◆ **Exercise description**: Output each line of the data word for word, from the first through the line that holds "2. Install Visual", and leave off whatever follows.

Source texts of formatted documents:
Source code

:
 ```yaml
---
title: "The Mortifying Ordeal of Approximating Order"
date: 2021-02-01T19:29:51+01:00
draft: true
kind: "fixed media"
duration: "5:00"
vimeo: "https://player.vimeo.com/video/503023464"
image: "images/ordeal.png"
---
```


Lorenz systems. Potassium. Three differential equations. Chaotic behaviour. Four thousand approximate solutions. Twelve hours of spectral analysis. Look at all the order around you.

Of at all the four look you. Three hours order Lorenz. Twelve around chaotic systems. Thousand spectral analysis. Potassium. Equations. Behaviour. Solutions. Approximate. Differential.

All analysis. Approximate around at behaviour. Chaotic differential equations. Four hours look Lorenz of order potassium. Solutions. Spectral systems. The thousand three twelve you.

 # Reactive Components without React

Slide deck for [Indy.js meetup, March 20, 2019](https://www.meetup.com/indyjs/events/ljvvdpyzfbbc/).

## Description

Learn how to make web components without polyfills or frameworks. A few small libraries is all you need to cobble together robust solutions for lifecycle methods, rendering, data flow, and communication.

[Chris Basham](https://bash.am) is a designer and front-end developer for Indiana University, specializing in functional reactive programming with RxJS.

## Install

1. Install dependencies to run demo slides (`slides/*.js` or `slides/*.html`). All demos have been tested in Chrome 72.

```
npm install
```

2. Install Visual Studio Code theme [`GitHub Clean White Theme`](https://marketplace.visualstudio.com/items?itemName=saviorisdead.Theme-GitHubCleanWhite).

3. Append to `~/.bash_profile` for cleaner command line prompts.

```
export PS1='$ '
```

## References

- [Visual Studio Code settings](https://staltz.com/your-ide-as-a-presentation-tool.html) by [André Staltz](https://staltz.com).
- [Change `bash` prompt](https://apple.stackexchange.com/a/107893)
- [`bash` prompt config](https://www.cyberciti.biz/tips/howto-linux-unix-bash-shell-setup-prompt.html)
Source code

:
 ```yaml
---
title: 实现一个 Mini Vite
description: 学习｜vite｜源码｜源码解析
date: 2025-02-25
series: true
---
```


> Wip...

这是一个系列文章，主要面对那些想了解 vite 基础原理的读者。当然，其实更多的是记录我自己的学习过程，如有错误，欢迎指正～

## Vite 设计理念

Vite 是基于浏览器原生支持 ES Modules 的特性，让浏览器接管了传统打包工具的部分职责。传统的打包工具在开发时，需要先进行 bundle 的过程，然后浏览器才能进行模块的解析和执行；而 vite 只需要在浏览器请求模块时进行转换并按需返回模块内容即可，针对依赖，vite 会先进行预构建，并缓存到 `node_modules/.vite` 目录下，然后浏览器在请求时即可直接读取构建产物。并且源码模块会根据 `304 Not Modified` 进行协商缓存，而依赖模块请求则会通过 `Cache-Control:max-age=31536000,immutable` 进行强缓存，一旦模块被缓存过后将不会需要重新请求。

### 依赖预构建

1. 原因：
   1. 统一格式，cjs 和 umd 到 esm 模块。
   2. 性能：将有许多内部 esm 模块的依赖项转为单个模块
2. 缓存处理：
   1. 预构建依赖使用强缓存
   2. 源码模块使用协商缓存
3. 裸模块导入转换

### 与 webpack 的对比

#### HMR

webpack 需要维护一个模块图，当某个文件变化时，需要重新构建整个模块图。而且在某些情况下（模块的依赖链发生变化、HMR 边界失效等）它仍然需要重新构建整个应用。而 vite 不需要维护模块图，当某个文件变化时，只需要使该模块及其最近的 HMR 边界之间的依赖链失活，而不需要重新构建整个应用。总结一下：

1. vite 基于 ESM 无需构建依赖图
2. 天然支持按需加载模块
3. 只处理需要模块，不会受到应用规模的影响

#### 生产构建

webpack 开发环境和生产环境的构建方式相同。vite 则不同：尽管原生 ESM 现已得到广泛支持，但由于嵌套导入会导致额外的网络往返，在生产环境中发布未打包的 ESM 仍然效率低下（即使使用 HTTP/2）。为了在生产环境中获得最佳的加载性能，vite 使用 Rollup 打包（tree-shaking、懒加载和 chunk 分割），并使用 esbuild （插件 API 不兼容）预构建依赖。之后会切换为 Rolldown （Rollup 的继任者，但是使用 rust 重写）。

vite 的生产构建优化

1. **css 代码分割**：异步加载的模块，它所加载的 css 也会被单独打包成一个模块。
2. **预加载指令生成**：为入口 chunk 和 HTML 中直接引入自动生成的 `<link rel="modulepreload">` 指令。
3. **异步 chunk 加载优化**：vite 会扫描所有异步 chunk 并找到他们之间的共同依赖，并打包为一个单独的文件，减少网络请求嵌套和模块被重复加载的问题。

◆ **Written response**:
Source code

:
 ```yaml
---
title: "The Mortifying Ordeal of Approximating Order"
date: 2021-02-01T19:29:51+01:00
draft: true
kind: "fixed media"
duration: "5:00"
vimeo: "https://player.vimeo.com/video/503023464"
image: "images/ordeal.png"
---
```


Lorenz systems. Potassium. Three differential equations. Chaotic behaviour. Four thousand approximate solutions. Twelve hours of spectral analysis. Look at all the order around you.

Of at all the four look you. Three hours order Lorenz. Twelve around chaotic systems. Thousand spectral analysis. Potassium. Equations. Behaviour. Solutions. Approximate. Differential.

All analysis. Approximate around at behaviour. Chaotic differential equations. Four hours look Lorenz of order potassium. Solutions. Spectral systems. The thousand three twelve you.

 # Reactive Components without React

Slide deck for [Indy.js meetup, March 20, 2019](https://www.meetup.com/indyjs/events/ljvvdpyzfbbc/).

## Description

Learn how to make web components without polyfills or frameworks. A few small libraries is all you need to cobble together robust solutions for lifecycle methods, rendering, data flow, and communication.

[Chris Basham](https://bash.am) is a designer and front-end developer for Indiana University, specializing in functional reactive programming with RxJS.

## Install

1. Install dependencies to run demo slides (`slides/*.js` or `slides/*.html`). All demos have been tested in Chrome 72.

```
npm install
```

2. Install Visual Studio Code theme [`GitHub Clean White Theme`](https://marketplace.visualstudio.com/items?itemName=saviorisdead.Theme-GitHubCleanWhite).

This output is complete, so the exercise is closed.